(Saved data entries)
++++++

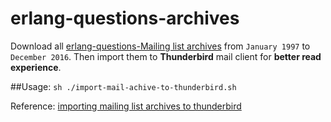 erlang-questions-archives
====

Download all [erlang-questions-Mailing list archives](http://erlang.org/pipermail/erlang-questions/) from `January 1997` to `December 2016`. Then import them to __Thunderbird__ mail client for __better read experience__.

##Usage:
`sh ./import-mail-achive-to-thunderbird.sh` 

Reference: [importing mailing list archives to thunderbird](http://johnpoelstra.com/importing-mailing-list-archives-to-thunderbird/)
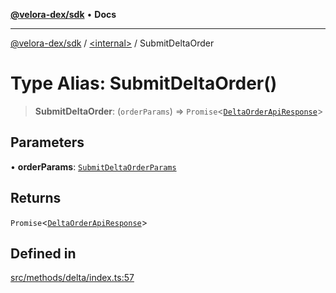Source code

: [**@velora-dex/sdk**](../../README.md) • **Docs**

***

[@velora-dex/sdk](../../globals.md) / [\<internal\>](../README.md) / SubmitDeltaOrder

# Type Alias: SubmitDeltaOrder()

> **SubmitDeltaOrder**: (`orderParams`) => `Promise`\<[`DeltaOrderApiResponse`](../../type-aliases/DeltaOrderApiResponse.md)\>

## Parameters

• **orderParams**: [`SubmitDeltaOrderParams`](../../type-aliases/SubmitDeltaOrderParams.md)

## Returns

`Promise`\<[`DeltaOrderApiResponse`](../../type-aliases/DeltaOrderApiResponse.md)\>

## Defined in

[src/methods/delta/index.ts:57](https://github.com/paraswap/paraswap-sdk/blob/master/src/methods/delta/index.ts#L57)

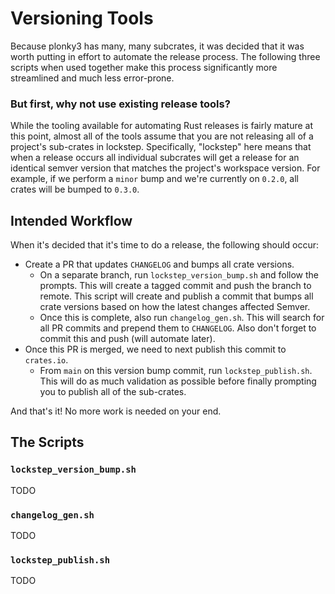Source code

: # Versioning Tools

Because plonky3 has many, many subcrates, it was decided that it was worth putting in effort to automate the release process. The following three scripts when used together make this process significantly more streamlined and much less error-prone.

### But first, why not use existing release tools?

While the tooling available for automating Rust releases is fairly mature at this point, almost all of the tools assume that you are not releasing all of a project's sub-crates in lockstep. Specifically, "lockstep" here means that when a release occurs all individual subcrates will get a release for an identical semver version that matches the project's workspace version. For example, if we perform a `minor` bump and we're currently on `0.2.0`, all crates will be bumped to `0.3.0`.

## Intended Workflow

When it's decided that it's time to do a release, the following should occur:

- Create a PR that updates `CHANGELOG` and bumps all crate versions.
    - On a separate branch, run `lockstep_version_bump.sh` and follow the prompts. This will create a tagged commit and push the branch to remote. This script will create and publish a commit that bumps all crate versions based on how the latest changes affected Semver.
    - Once this is complete, also run `changelog_gen.sh`. This will search for all PR commits and prepend them to `CHANGELOG`. Also don't forget to commit this and push (will automate later).
- Once this PR is merged, we need to next publish this commit to `crates.io`.
    - From `main` on this version bump commit, run `lockstep_publish.sh`. This will do as much validation as possible before finally prompting you to publish all of the sub-crates.

And that's it! No more work is needed on your end.

## The Scripts

### `lockstep_version_bump.sh`

TODO

### `changelog_gen.sh`

TODO

### `lockstep_publish.sh`

TODO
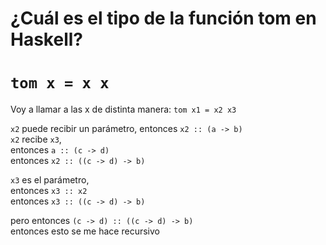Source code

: # ¿Cuál es el tipo de la función tom en Haskell?
# `tom x = x x`

Voy a llamar a las x de distinta manera:
`tom x1 = x2 x3`


`x2` puede recibir un parámetro, entonces `x2 :: (a -> b)`  
`x2` recibe `x3`,  
  entonces `a :: (c -> d)`  
  entonces `x2 :: ((c -> d) -> b)`  

`x3` es el parámetro,  
  entonces `x3 :: x2`  
  entonces `x3 :: ((c -> d) -> b)`  

pero entonces `(c -> d) :: ((c -> d) -> b)`  
entonces esto se me hace recursivo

++++++

# Exercise description
What is needed is every entry above, repeated exactly, with the pictures dropped.

# Answer area
 erlang-questions-archives
====

Download all [erlang-questions-Mailing list archives](http://erlang.org/pipermail/erlang-questions/) from `January 1997` to `December 2016`. Then import them to __Thunderbird__ mail client for __better read experience__.

##Usage:
`sh ./import-mail-achive-to-thunderbird.sh` 

Reference: [importing mailing list archives to thunderbird](http://johnpoelstra.com/importing-mailing-list-archives-to-thunderbird/)
Source code

: [**@velora-dex/sdk**](../../README.md) • **Docs**

***

[@velora-dex/sdk](../../globals.md) / [\<internal\>](../README.md) / SubmitDeltaOrder

# Type Alias: SubmitDeltaOrder()

> **SubmitDeltaOrder**: (`orderParams`) => `Promise`\<[`DeltaOrderApiResponse`](../../type-aliases/DeltaOrderApiResponse.md)\>

## Parameters

• **orderParams**: [`SubmitDeltaOrderParams`](../../type-aliases/SubmitDeltaOrderParams.md)

## Returns

`Promise`\<[`DeltaOrderApiResponse`](../../type-aliases/DeltaOrderApiResponse.md)\>

## Defined in

[src/methods/delta/index.ts:57](https://github.com/paraswap/paraswap-sdk/blob/master/src/methods/delta/index.ts#L57)

Source code

: # Versioning Tools

Because plonky3 has many, many subcrates, it was decided that it was worth putting in effort to automate the release process. The following three scripts when used together make this process significantly more streamlined and much less error-prone.

### But first, why not use existing release tools?

While the tooling available for automating Rust releases is fairly mature at this point, almost all of the tools assume that you are not releasing all of a project's sub-crates in lockstep. Specifically, "lockstep" here means that when a release occurs all individual subcrates will get a release for an identical semver version that matches the project's workspace version. For example, if we perform a `minor` bump and we're currently on `0.2.0`, all crates will be bumped to `0.3.0`.

## Intended Workflow

When it's decided that it's time to do a release, the following should occur:

- Create a PR that updates `CHANGELOG` and bumps all crate versions.
    - On a separate branch, run `lockstep_version_bump.sh` and follow the prompts. This will create a tagged commit and push the branch to remote. This script will create and publish a commit that bumps all crate versions based on how the latest changes affected Semver.
    - Once this is complete, also run `changelog_gen.sh`. This will search for all PR commits and prepend them to `CHANGELOG`. Also don't forget to commit this and push (will automate later).
- Once this PR is merged, we need to next publish this commit to `crates.io`.
    - From `main` on this version bump commit, run `lockstep_publish.sh`. This will do as much validation as possible before finally prompting you to publish all of the sub-crates.

And that's it! No more work is needed on your end.

## The Scripts

### `lockstep_version_bump.sh`

TODO

### `changelog_gen.sh`

TODO

### `lockstep_publish.sh`

TODO
Source code

: # ¿Cuál es el tipo de la función tom en Haskell?
# `tom x = x x`

Voy a llamar a las x de distinta manera:
`tom x1 = x2 x3`


`x2` puede recibir un parámetro, entonces `x2 :: (a -> b)`  
`x2` recibe `x3`,  
  entonces `a :: (c -> d)`  
  entonces `x2 :: ((c -> d) -> b)`  

`x3` es el parámetro,  
  entonces `x3 :: x2`  
  entonces `x3 :: ((c -> d) -> b)`  

pero entonces `(c -> d) :: ((c -> d) -> b)`  
entonces esto se me hace recursivo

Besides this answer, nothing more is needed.